EDIT: in particular, please check whether the values written out are correct. work in progress…

Cheers,
Enrico

P.S.
this is now https://sft.its.cern.ch/jira/browse/ROOT-10792

Hi again,
if I understood the problem correctly, you have 3 options (1 and 2 are currently broken in different ways, but fixed by the PR I link below):

  • call Snapshot<RVec<Jet>>(..., {"Jet"}): this tells Snapshot to read Jet as an RVec rather than a TClonesArray. At this point, we cannot easily write it out as a TClonesArray, but instead we would write a std::vector<Jet>. You will require dictionaries for std::vector<Jet>
  • call Snapshot(..., {"Jet"}): this should just work and write out a TClonesArray with the fix linked below
  • call Snapshot<TClonesArray>(..., {"Jet"}): this should already work, and it will keep working

Does this sound reasonable? If yes, is there any chance you can try whether this PR fixes your issue?

Cheers,
Enrico

Hi Enrico,

thank you for the reply. I am using the last method from your list for now, this works.
On a quick glance, the contents of the file look sensible (at least the cut is applied correctly), but I haven’t made a thorough check.

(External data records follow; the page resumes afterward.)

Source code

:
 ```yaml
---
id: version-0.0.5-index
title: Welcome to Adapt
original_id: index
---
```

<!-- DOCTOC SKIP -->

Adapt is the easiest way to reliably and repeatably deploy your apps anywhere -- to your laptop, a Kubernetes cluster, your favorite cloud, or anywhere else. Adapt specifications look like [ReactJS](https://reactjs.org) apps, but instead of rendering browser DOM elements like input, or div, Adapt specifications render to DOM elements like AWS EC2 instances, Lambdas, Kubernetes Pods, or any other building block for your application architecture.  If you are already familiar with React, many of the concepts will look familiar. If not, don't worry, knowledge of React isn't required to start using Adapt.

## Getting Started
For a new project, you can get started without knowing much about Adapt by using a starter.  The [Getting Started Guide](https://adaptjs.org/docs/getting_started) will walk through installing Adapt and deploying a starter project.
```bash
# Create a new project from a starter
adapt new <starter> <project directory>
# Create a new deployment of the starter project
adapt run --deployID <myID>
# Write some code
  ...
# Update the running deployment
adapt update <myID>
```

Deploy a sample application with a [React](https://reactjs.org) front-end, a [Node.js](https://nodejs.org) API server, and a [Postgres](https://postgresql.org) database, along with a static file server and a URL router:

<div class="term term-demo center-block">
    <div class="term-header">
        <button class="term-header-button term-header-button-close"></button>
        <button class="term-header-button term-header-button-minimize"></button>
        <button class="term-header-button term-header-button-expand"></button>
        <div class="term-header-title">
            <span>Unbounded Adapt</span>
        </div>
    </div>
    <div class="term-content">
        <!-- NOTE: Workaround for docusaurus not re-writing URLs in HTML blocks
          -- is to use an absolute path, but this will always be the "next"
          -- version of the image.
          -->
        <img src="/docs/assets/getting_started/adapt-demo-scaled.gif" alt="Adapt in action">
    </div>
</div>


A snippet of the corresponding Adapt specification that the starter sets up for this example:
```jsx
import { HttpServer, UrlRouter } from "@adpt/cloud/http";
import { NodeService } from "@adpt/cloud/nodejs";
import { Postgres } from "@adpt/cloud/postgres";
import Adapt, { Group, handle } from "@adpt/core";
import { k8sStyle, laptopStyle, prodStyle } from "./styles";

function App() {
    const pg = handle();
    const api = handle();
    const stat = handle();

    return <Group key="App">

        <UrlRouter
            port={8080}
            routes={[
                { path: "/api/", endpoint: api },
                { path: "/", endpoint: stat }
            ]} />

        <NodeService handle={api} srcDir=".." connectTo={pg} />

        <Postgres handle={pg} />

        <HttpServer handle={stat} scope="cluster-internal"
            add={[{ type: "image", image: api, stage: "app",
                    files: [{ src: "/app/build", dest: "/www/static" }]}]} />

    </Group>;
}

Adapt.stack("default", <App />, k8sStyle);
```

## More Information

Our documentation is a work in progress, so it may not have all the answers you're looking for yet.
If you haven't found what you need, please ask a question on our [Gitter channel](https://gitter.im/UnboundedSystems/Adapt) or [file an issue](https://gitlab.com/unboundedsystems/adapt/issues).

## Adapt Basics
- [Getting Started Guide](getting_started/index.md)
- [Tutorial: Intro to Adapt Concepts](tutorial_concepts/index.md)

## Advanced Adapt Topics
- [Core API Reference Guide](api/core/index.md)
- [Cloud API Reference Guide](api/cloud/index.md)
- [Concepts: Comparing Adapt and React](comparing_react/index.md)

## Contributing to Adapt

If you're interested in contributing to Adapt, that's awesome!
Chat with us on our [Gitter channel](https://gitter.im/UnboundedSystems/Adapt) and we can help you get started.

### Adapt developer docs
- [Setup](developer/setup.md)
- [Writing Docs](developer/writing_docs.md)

I don’t have a self compiled version of ROOT at hand right now, but I think I can get around to try the PR this week.

Cheers,

Jonas

1 Like

Hi Jonas,
just so you know, the next release v6.22 and the next v6.20/06 patch release will contain the PR that I linked above, which makes Snapshot(..., {"Jet"}) work out of the box and Snapshot<RVec<Jet>>(..., {"Jet"}) either work (if dictionaries are present) or error out noisily with a (hopefully) helpful error message. Note that Snapshot<RVec<Jet>>(..., {"Jet"}) will write out a vector<Jet>, while the other two methods will write out TClonesArrays.

Cheers,
Enrico

This topic was automatically closed 14 days after the last reply. New replies are no longer allowed.